Morgan Hill is a city of about 40,000 people that lies on the outskirts of Silicon Valley, about a half-hour drive from San Jose.  For several years, Morgan Hill's Live Oak High School has offered a Cinco de Mayo celebration in respect of its students of Mexican extraction.  Cinco de Mayo nominally celebrates the Mexican army's unlikely victory over French forces at the Battle of Puebla in 1862.  Cinco de Mayo is actually not an important holiday in Mexico, nor is it celebrated throughout that country.  Instead, it's a Mexican-American holiday that is observed in the United States as a celebration of Mexican culture and heritage.

Like many high schools with racially diverse student bodies, Live Oak occasionally had problems with race-based fighting.  By 2009, the Cinco de Mayo celebration had become particularly marked by problems.  Both Hispanic and non-Hispanic whites appear to have been at fault. Some whites would use the holiday to assert an aggressively patriotic view, complete with clothing representing or containing the American Flag. Some Hispanics took offense and resorted to violence as an expression of that offense.

In its published opinion, the Ninth Circuit described the situation as follows:

On Cinco de Mayo in 2009, a year before the events relevant to this appeal, there was an altercation on campus between a group of predominantly Caucasian students and a group of Mexican students. The groups exchanged profanities and threats. Some students hung a makeshift American flag on one of the trees on campus, and as they did, the group of Caucasian students began clapping and chanting "USA." A group of Mexican students had been walking around with the Mexican flag, and in response to the white students’ flag-raising, one Mexican student shouted "f*** them white boys, f*** them white boys." When Assistant Principal Miguel Rodriguez told the student to stop using profane language, the student said, "But Rodriguez, they are racist. They are being racist. F*** them white boys. Let’s f*** them up." Rodriguez removed the student from the area.
When May 5, 2010, rolled around, school officials were determined to minimize the likelihood of violence while maintaining the celebration.  When several white students wore American Flag shirts to school, the principal asked them to turn their shirts inside out or take them off.  They refused.  The principal pleaded with them that he was concerned for their safety.  The students said they were willing to risk it.  The principal then offered them excused absences if they would go home, and they did so.  The principal's fears were justified; despite their having gone home, the students were threatened with violence later in the week.
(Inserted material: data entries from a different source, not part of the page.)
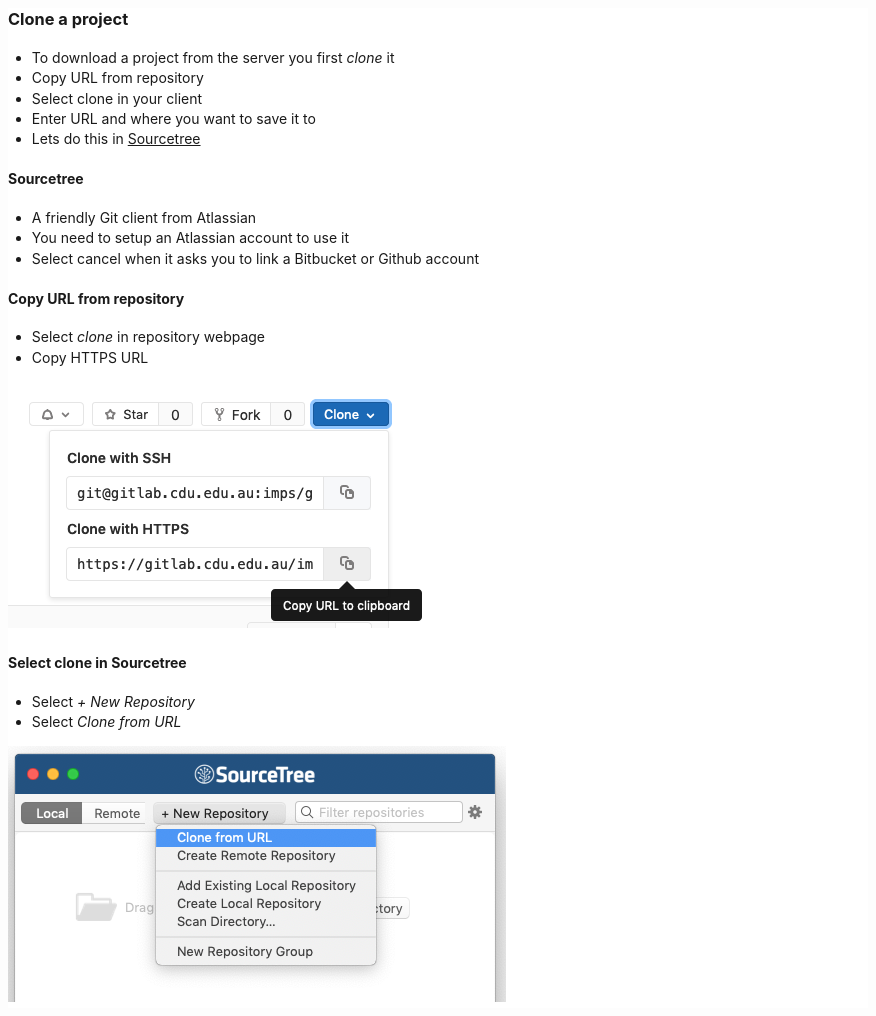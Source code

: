 


### Clone a project
* To download a project from the server you first _clone_ it
* Copy URL from repository
* Select clone in your client
* Enter URL and where you want to save it to
* Lets do this in [Sourcetree](https://www.sourcetreeapp.com/)



#### Sourcetree
* A friendly Git client from Atlassian
* You need to setup an Atlassian account to use it
* Select cancel when it asks you to link a Bitbucket or Github account



#### Copy URL from repository
* Select _clone_ in repository webpage
* Copy HTTPS URL

![Clone option in gitlab](images/gitlab-clone-prompt.png)



#### Select clone in Sourcetree
* Select _+ New Repository_
* Select _Clone from URL_

![Clone option in Sourcetree](images/sourcetree-clone-start.png)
The school did not discipline the students who wore the shirts.  It did not charge them with absences for the missed school.  They were not prohibited from wearing flag shirts on other days.
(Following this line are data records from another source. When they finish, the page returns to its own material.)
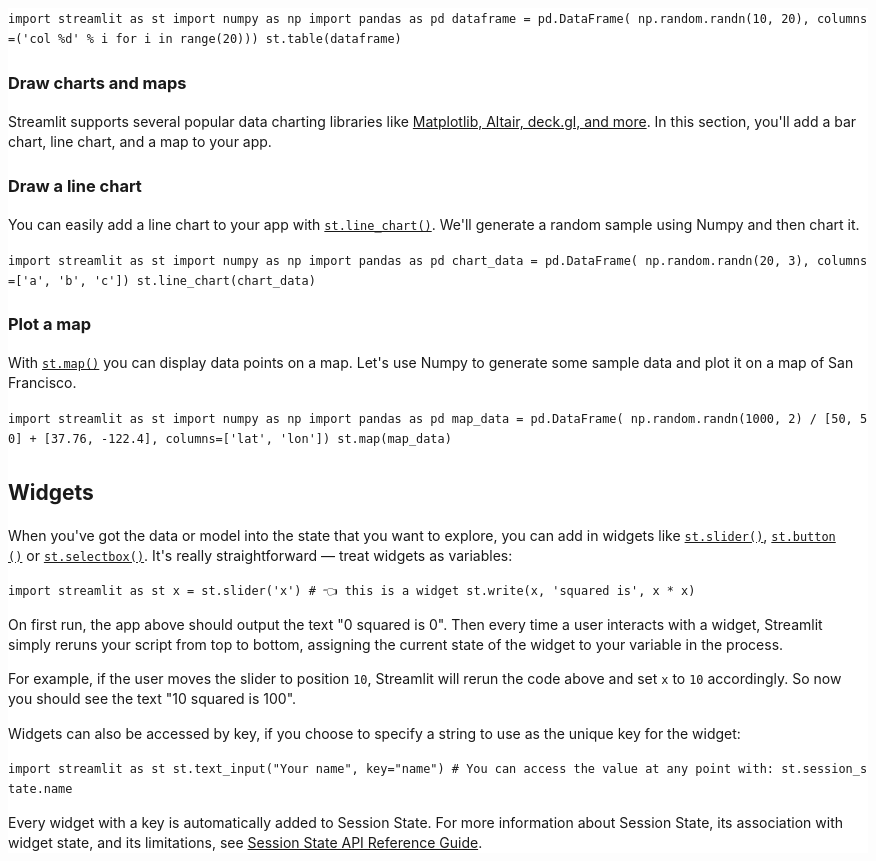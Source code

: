 `import streamlit as st import numpy as np import pandas as pd dataframe = pd.DataFrame( np.random.randn(10, 20), columns=('col %d' % i for i in range(20))) st.table(dataframe)`

### [](https://docs.streamlit.io/get-started/fundamentals/main-concepts#draw-charts-and-maps)Draw charts and maps

Streamlit supports several popular data charting libraries like [Matplotlib, Altair, deck.gl, and more](https://docs.streamlit.io/develop/api-reference#chart-elements). In this section, you'll add a bar chart, line chart, and a map to your app.

### [](https://docs.streamlit.io/get-started/fundamentals/main-concepts#draw-a-line-chart)Draw a line chart

You can easily add a line chart to your app with [`st.line_chart()`](https://docs.streamlit.io/develop/api-reference/charts/st.line_chart). We'll generate a random sample using Numpy and then chart it.

`import streamlit as st import numpy as np import pandas as pd chart_data = pd.DataFrame( np.random.randn(20, 3), columns=['a', 'b', 'c']) st.line_chart(chart_data)`

### [](https://docs.streamlit.io/get-started/fundamentals/main-concepts#plot-a-map)Plot a map

With [`st.map()`](https://docs.streamlit.io/develop/api-reference/charts/st.map) you can display data points on a map. Let's use Numpy to generate some sample data and plot it on a map of San Francisco.

`import streamlit as st import numpy as np import pandas as pd map_data = pd.DataFrame( np.random.randn(1000, 2) / [50, 50] + [37.76, -122.4], columns=['lat', 'lon']) st.map(map_data)`

## [](https://docs.streamlit.io/get-started/fundamentals/main-concepts#widgets)Widgets

When you've got the data or model into the state that you want to explore, you can add in widgets like [`st.slider()`](https://docs.streamlit.io/develop/api-reference/widgets/st.slider), [`st.button()`](https://docs.streamlit.io/develop/api-reference/widgets/st.button) or [`st.selectbox()`](https://docs.streamlit.io/develop/api-reference/widgets/st.selectbox). It's really straightforward — treat widgets as variables:

`import streamlit as st x = st.slider('x') # 👈 this is a widget st.write(x, 'squared is', x * x)`

On first run, the app above should output the text "0 squared is 0". Then every time a user interacts with a widget, Streamlit simply reruns your script from top to bottom, assigning the current state of the widget to your variable in the process.

For example, if the user moves the slider to position `10`, Streamlit will rerun the code above and set `x` to `10` accordingly. So now you should see the text "10 squared is 100".

Widgets can also be accessed by key, if you choose to specify a string to use as the unique key for the widget:

`import streamlit as st st.text_input("Your name", key="name") # You can access the value at any point with: st.session_state.name`

Every widget with a key is automatically added to Session State. For more information about Session State, its association with widget state, and its limitations, see [Session State API Reference Guide](https://docs.streamlit.io/develop/api-reference/caching-and-state/st.session_state).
The Ninth Circuit agreed that the school's actions were appropriate.  While students do not give up their right to free speech at the schoolhouse door, schools have the right to enforce rules designed to protect their students from speech that is disruptive or dangerous.  The most famous case on that point is Tinker v. Des Moines Independent School District, a Supreme Court case in which the speech in question was students' wearing of black armbands to protest the Vietnam War.  That kind of speech was deemed to be protected.  However, schools may prohibit speech that "might reasonably [lead] school authorities to forecast substantial disruption of or material interference with school activities," or that constitutes an "actual or nascent [interference] with the schools’ work or . . . collision with the rights of other students to be secure and to be let alone."

Live Oak had had problems with violence in the past.  It took steps that were very narrowly tailored to prevent that violence from happening again.  This is not persecution of "white America."  While I think additional effort could have been focused on disciplining the students who were threatening violence, the school acted appropriately.

And now you know the rest of the story.